3Q14 Earnings Reveal Upswings in Personal Lines, Downswings in Reinsurance

Earnings reports for 3Q14 reveal shifting fortunes for insurers.  But it’s unclear whether investors will find recent short-term performance gains sufficient incentive to bid up anyone’s stock price.

Personal lines underwriters saw earnings gains of 230 bps this quarter, compared with a downturn of 300 bps on the part of reinsurers.  Standard commercial lines came in a close second at 200 bps, while specialty underwriting dropped 20 bps according to figures issued by industry watchers Keefe, Bruyette & Woods.

Personal lines underwriters benefitted from a variety of factors.  While competition for the hearts and minds of consumers remains intense, the scale required to play in the personal lines market is an obstacle to entry for new outside capital.  Also underwriters of personal lines tend to maintain fairly rigorous actuarial discipline.  This is especially true in markets such as auto, where underwriting rules are subject to increasingly granular risk projection formulas based on broad, empirically validated data inputs that range from vehicle safety features to customer credit scores.

Reinsurance, in stark contrast, has become highly subject to capital incursion and can be much more opaque from an actuarial perspective.  That said, some reinsurers have demonstrated an ability to more effectively manage rates, loss inflation and reserves than their competitors.  KB&W’s 3Q14 report specifically cites ACE, AXIS Capital Holdings, Greenlight Capital RE, Validus Holdings and XL Group as “overperformers” in its model portfolio of reinsurance underwriters.

“Overperformers” in the rest of KB&W’s model portfolio as of 3Q14 include Donegal Group, United Insurance Holdings and Hartford Financial Services.

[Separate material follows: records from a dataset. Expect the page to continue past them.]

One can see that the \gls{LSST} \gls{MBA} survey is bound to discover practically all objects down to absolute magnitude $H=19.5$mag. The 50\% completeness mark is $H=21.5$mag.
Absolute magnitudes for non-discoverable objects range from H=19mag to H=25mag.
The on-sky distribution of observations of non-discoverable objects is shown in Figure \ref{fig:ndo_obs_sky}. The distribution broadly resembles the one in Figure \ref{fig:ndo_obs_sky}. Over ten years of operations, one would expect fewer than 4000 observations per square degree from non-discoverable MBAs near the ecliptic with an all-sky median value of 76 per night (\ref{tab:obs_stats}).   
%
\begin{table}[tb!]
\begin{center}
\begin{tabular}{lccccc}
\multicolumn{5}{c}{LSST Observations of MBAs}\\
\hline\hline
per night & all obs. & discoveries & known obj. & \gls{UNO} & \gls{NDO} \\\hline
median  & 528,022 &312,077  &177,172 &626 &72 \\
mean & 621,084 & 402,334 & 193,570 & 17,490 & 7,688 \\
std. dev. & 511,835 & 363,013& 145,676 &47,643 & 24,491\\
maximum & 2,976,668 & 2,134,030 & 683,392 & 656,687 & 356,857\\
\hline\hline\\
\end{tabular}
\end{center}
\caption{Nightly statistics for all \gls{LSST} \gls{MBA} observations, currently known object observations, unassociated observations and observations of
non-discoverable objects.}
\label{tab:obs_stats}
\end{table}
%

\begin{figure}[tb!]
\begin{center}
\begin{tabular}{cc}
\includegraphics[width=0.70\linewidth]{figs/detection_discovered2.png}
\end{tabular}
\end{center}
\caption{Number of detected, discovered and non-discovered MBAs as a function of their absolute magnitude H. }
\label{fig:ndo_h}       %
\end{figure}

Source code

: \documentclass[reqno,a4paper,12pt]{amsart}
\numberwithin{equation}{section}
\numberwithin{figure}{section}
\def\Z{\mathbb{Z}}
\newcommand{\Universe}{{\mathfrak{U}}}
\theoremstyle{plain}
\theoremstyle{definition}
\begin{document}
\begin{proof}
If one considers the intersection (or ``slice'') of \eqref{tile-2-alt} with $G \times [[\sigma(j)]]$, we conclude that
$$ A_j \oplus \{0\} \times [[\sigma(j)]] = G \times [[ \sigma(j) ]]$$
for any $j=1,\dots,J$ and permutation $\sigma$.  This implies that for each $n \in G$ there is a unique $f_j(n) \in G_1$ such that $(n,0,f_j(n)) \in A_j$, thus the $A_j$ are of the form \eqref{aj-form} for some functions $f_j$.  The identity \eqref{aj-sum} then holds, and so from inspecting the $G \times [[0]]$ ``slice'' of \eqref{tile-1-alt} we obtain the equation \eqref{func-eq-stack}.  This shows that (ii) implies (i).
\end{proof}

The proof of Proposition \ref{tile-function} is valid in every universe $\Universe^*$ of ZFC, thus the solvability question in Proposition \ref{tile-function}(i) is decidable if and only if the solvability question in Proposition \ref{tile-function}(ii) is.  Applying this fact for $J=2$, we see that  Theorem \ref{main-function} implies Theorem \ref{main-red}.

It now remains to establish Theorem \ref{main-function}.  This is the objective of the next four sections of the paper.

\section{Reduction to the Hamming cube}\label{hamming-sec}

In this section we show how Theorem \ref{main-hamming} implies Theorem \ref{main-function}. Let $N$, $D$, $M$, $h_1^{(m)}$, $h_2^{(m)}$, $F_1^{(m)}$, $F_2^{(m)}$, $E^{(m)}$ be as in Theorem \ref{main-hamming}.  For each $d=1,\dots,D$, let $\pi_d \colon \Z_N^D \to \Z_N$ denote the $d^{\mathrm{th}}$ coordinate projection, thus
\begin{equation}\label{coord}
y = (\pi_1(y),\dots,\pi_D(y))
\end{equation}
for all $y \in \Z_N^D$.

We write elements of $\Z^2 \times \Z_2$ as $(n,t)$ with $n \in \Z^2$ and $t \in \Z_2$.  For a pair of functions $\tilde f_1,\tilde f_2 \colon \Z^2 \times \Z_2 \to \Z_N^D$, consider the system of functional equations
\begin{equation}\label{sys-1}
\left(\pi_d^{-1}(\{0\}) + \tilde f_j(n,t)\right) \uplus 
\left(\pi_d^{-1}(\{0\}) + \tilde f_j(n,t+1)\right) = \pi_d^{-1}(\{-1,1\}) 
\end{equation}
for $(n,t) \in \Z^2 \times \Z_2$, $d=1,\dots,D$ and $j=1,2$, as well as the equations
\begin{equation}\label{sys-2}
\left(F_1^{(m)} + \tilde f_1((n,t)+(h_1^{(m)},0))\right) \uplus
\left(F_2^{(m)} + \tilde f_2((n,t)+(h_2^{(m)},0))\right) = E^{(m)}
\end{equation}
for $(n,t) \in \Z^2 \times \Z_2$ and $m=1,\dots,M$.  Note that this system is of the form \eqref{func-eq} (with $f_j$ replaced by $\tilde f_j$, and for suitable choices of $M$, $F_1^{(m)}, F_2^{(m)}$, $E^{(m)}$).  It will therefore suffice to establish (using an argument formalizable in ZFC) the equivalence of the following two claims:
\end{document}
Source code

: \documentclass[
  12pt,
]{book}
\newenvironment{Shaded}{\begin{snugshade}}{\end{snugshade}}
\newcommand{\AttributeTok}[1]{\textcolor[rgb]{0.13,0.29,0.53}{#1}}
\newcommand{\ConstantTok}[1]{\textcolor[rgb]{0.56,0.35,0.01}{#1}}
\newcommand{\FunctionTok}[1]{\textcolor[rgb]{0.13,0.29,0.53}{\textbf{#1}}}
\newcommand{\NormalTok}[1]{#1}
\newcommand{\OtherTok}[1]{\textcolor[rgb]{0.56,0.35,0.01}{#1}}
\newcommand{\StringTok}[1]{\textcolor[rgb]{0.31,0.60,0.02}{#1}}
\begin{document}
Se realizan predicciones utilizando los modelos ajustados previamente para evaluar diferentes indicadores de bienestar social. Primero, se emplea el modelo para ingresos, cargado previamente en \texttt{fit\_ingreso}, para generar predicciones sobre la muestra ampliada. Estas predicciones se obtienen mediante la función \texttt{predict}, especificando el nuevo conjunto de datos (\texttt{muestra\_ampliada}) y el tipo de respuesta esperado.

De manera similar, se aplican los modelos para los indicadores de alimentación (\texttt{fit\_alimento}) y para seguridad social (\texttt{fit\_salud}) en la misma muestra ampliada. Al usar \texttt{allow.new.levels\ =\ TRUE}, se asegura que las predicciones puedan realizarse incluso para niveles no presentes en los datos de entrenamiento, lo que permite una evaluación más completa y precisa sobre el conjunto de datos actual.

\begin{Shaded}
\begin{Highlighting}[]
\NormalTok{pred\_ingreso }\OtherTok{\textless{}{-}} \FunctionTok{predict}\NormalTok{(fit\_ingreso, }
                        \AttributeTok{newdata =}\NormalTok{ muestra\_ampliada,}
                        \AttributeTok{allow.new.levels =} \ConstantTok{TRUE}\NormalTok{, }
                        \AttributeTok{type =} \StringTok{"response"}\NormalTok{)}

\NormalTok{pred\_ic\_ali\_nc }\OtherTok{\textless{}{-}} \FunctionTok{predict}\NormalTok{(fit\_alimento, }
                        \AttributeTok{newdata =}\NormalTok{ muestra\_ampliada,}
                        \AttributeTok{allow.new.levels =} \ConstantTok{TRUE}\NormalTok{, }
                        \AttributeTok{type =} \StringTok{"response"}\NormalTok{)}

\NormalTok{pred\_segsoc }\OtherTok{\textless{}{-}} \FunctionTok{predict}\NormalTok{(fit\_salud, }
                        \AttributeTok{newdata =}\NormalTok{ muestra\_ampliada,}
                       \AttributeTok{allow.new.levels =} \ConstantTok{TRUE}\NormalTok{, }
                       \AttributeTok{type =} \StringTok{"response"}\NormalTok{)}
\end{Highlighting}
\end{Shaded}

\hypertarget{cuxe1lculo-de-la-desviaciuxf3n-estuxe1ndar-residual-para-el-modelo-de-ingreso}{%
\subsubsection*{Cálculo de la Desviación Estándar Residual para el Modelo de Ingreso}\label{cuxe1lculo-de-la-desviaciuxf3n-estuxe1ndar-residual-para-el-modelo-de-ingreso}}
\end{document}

Of course, P&C underwriters’ margins have benefitted from a relative absence of catastrophic losses this year.  That’s not something that’s likely to impress investors, who are acutely aware that insurers’ fortunes could readily swing in the other direction where such exposures are concerned.  “Hindsight is never a compelling reason to invest,” notes Vincent DeAugustino, the report’s lead author.

Loss inflation is also a problem for underwriters of workers compensation, since healthcare costs continue to rise—and should do so for the foreseeable future despite any claims to the contrary made by proponents of the Affordable Care Act.

Investors looking for earnings-per-share growth will therefore be hard-pressed to find underwriters that can maintain a healthy pace of rate increases without alienating customers in a competitive market, while avoiding out-of-projection losses and maintaining adequate capital reserves.  Harder yet to find will be companies that don’t already have these positive attributes factored into their stock price.

“With the way insurers’ stocks have been running up with the rest of the market, there may be a sense that valuation are becoming full,” DeAugustino says.  “That may lead investors to re-balance their portfolios in 2015.”